* WHAT NEEDS TO BE DONE: Here are the records. Write out exactly the lines between the one holding "(c,d)| \leq |(a,d)|." and the one holding "(b-c) \leq d-a. \]", inclusive.

(Plain-text document sources)
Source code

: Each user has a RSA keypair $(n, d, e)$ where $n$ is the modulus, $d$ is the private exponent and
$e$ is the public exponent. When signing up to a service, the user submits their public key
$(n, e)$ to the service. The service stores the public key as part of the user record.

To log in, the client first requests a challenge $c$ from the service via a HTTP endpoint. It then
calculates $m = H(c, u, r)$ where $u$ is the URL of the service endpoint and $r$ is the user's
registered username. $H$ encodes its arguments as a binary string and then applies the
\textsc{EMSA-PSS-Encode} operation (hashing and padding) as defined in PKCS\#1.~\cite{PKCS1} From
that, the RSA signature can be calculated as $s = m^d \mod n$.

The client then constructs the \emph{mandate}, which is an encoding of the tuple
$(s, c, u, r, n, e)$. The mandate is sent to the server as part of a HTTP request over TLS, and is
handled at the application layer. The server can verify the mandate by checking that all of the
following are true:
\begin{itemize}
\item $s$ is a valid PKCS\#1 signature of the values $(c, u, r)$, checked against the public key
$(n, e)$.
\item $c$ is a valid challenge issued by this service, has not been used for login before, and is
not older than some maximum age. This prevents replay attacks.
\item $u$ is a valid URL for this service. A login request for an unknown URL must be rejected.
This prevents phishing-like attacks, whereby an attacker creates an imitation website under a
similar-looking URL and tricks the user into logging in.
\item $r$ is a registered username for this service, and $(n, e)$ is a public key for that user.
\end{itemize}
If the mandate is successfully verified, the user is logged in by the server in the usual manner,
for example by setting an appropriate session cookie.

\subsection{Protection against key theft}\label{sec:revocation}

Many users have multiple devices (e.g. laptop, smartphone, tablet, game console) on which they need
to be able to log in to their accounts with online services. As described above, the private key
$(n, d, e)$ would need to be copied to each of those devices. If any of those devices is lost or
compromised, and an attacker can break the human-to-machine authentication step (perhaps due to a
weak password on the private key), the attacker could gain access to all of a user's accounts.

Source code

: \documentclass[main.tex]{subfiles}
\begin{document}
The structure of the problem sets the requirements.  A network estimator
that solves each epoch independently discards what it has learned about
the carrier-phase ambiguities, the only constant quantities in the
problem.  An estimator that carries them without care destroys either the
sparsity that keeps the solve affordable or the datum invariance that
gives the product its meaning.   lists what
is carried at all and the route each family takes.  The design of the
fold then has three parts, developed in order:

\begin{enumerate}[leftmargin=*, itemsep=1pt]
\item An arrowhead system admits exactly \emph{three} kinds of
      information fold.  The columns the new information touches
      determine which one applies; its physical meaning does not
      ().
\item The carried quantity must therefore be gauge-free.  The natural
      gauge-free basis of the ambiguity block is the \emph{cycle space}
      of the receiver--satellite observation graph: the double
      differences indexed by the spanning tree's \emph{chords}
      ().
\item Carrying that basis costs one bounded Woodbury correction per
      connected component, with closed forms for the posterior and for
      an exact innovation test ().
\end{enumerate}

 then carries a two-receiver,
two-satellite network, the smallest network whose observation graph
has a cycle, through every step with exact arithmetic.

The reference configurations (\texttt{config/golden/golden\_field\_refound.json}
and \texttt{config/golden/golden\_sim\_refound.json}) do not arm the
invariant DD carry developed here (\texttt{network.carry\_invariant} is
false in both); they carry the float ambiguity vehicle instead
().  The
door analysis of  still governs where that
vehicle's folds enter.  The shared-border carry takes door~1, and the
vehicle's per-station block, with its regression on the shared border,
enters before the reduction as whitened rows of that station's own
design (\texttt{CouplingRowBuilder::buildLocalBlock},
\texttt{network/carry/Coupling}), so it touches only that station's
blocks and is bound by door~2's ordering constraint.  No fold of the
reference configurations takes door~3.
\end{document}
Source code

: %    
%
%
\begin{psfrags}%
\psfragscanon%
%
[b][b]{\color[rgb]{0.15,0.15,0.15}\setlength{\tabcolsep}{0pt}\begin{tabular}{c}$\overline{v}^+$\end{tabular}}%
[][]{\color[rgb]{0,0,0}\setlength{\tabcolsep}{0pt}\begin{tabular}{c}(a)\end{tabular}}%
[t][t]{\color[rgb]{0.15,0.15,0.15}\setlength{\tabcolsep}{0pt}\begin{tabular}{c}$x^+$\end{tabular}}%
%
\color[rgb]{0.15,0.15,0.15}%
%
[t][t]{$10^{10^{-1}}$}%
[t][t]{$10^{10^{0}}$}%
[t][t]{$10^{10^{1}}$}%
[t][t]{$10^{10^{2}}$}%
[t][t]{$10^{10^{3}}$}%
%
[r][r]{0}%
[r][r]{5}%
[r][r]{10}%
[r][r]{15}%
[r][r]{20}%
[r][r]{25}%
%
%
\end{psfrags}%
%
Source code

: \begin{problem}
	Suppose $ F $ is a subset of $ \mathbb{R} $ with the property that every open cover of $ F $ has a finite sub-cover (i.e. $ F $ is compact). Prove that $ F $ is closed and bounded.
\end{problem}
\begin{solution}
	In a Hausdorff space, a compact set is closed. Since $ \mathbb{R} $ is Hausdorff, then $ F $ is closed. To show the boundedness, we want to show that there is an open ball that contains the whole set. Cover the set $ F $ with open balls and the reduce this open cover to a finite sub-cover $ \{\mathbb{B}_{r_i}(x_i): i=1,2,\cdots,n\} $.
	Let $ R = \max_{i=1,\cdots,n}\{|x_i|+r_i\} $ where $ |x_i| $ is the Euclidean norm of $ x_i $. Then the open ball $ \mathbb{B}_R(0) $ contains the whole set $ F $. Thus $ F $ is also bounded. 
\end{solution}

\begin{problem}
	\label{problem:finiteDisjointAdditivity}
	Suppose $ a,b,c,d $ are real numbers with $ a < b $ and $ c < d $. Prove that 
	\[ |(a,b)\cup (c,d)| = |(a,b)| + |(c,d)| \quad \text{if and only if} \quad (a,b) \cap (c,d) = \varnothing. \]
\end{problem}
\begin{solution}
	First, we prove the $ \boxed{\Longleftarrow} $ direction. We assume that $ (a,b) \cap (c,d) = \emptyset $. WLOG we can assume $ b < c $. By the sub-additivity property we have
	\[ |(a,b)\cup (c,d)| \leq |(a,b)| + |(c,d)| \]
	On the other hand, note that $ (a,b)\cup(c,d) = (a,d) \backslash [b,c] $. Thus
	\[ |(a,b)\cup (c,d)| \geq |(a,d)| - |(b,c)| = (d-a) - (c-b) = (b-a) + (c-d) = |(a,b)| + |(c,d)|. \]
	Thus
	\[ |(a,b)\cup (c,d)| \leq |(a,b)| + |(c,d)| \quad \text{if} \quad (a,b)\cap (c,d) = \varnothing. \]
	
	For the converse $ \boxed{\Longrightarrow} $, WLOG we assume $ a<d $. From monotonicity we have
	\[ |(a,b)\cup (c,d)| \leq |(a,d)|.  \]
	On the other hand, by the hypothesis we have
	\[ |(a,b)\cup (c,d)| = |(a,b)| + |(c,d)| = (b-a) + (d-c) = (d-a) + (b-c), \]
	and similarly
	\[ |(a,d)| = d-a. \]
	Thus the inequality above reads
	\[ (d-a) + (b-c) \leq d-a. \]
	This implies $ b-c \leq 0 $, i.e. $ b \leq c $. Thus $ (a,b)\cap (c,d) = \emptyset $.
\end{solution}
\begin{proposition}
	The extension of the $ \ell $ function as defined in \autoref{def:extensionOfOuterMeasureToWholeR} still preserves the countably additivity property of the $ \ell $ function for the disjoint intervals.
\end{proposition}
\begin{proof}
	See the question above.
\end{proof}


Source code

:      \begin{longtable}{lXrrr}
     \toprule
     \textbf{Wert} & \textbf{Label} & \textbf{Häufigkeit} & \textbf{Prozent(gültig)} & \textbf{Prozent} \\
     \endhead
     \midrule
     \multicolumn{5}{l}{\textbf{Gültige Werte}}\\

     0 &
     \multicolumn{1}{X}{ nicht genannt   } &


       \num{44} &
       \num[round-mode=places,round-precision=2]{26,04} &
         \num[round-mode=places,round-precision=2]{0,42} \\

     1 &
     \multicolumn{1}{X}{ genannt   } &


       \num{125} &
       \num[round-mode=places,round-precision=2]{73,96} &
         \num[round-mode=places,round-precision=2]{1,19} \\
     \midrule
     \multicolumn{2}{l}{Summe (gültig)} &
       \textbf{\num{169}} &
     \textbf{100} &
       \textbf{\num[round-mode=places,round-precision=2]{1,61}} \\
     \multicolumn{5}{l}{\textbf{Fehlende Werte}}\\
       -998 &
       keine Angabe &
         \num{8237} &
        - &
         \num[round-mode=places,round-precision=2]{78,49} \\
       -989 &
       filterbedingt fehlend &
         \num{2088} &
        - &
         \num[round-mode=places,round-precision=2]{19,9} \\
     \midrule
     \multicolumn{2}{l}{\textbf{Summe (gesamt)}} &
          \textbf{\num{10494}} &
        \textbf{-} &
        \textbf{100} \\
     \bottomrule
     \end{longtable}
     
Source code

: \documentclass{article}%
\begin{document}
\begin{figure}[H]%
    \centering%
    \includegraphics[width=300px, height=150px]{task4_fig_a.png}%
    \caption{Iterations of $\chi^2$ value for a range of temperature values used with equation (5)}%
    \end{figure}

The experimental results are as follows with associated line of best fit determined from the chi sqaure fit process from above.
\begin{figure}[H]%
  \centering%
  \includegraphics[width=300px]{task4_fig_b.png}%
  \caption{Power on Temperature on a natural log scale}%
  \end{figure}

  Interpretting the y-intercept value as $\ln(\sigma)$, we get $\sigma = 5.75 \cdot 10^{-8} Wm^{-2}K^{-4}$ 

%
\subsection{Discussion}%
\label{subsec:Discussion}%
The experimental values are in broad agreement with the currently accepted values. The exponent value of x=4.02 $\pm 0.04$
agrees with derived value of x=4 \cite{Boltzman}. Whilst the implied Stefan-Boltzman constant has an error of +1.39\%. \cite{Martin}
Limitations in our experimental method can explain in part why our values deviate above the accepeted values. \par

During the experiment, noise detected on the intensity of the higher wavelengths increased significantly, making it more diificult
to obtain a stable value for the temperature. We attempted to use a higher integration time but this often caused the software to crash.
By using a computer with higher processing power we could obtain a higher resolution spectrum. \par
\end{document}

* ANSWER TO THIS EXERCISE:
	\[ |(a,b)\cup (c,d)| \leq |(a,d)|.  \]
	On the other hand, by the hypothesis we have
	\[ |(a,b)\cup (c,d)| = |(a,b)| + |(c,d)| = (b-a) + (d-c) = (d-a) + (b-c), \]
	and similarly
	\[ |(a,d)| = d-a. \]
	Thus the inequality above reads
	\[ (d-a) + (b-c) \leq d-a. \]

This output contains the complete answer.